**Try it**
Between the line containing "элементов из исходной." and the line containing "đánh lừa không?" lies a run of lines; give that run again exactly, with both of those lines, and nothing else from the entries below.

** Dataset excerpts follows **

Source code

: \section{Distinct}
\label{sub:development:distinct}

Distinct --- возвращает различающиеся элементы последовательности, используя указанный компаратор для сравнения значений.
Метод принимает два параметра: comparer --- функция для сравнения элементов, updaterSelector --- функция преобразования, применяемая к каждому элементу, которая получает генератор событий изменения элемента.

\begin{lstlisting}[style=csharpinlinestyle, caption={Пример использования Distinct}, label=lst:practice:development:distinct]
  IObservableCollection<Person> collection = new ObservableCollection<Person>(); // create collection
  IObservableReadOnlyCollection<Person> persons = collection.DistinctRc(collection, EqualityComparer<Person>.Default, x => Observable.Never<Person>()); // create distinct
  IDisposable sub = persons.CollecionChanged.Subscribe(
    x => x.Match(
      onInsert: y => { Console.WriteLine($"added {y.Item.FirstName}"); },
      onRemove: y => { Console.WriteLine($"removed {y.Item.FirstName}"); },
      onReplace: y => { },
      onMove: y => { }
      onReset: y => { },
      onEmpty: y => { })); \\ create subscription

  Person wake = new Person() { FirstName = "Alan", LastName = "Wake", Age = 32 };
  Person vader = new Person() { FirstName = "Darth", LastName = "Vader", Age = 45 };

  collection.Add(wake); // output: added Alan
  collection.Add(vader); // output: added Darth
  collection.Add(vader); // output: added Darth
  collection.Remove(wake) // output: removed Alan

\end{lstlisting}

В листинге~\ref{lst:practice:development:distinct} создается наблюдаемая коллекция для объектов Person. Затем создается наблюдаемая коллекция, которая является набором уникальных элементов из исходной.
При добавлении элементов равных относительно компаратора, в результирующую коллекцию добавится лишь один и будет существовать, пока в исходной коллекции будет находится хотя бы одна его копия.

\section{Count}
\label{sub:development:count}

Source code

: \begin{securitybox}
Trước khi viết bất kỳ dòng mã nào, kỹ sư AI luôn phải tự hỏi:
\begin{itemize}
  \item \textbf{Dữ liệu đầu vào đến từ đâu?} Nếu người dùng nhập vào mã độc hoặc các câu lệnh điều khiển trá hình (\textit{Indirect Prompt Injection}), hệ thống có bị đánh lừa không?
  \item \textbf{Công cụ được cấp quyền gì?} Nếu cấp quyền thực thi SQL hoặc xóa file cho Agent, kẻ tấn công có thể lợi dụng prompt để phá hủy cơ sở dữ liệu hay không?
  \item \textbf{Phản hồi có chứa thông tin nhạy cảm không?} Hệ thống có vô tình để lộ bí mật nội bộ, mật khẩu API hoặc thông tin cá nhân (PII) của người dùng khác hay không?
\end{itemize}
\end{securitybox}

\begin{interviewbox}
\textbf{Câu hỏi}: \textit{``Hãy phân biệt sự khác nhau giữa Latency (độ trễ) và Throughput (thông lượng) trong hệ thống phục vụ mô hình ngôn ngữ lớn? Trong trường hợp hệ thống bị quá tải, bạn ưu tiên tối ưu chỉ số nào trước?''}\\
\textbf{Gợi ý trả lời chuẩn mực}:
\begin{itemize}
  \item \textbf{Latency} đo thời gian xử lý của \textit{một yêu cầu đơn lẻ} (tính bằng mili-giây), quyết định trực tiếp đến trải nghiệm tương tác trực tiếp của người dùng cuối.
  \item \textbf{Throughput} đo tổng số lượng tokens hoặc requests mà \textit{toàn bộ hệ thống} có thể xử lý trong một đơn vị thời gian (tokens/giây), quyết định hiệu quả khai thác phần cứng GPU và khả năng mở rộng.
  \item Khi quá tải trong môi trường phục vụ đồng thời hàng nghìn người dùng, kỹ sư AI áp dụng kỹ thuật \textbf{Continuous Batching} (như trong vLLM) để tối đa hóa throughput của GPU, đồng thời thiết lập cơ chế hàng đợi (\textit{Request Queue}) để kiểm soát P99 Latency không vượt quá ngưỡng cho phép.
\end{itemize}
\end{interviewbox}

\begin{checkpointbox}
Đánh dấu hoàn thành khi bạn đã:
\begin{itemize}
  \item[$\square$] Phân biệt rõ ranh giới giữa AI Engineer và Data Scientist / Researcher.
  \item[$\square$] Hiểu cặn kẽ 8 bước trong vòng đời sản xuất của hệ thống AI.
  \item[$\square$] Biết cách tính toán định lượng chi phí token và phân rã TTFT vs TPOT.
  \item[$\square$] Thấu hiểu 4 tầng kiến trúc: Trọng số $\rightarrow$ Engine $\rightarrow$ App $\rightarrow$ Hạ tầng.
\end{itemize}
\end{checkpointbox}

** End of Dataset excerpts **

**Completed exercise**
В листинге~\ref{lst:practice:development:distinct} создается наблюдаемая коллекция для объектов Person. Затем создается наблюдаемая коллекция, которая является набором уникальных элементов из исходной.
При добавлении элементов равных относительно компаратора, в результирующую коллекцию добавится лишь один и будет существовать, пока в исходной коллекции будет находится хотя бы одна его копия.

\section{Count}
\label{sub:development:count}

Source code

: \begin{securitybox}
Trước khi viết bất kỳ dòng mã nào, kỹ sư AI luôn phải tự hỏi:
\begin{itemize}
  \item \textbf{Dữ liệu đầu vào đến từ đâu?} Nếu người dùng nhập vào mã độc hoặc các câu lệnh điều khiển trá hình (\textit{Indirect Prompt Injection}), hệ thống có bị đánh lừa không?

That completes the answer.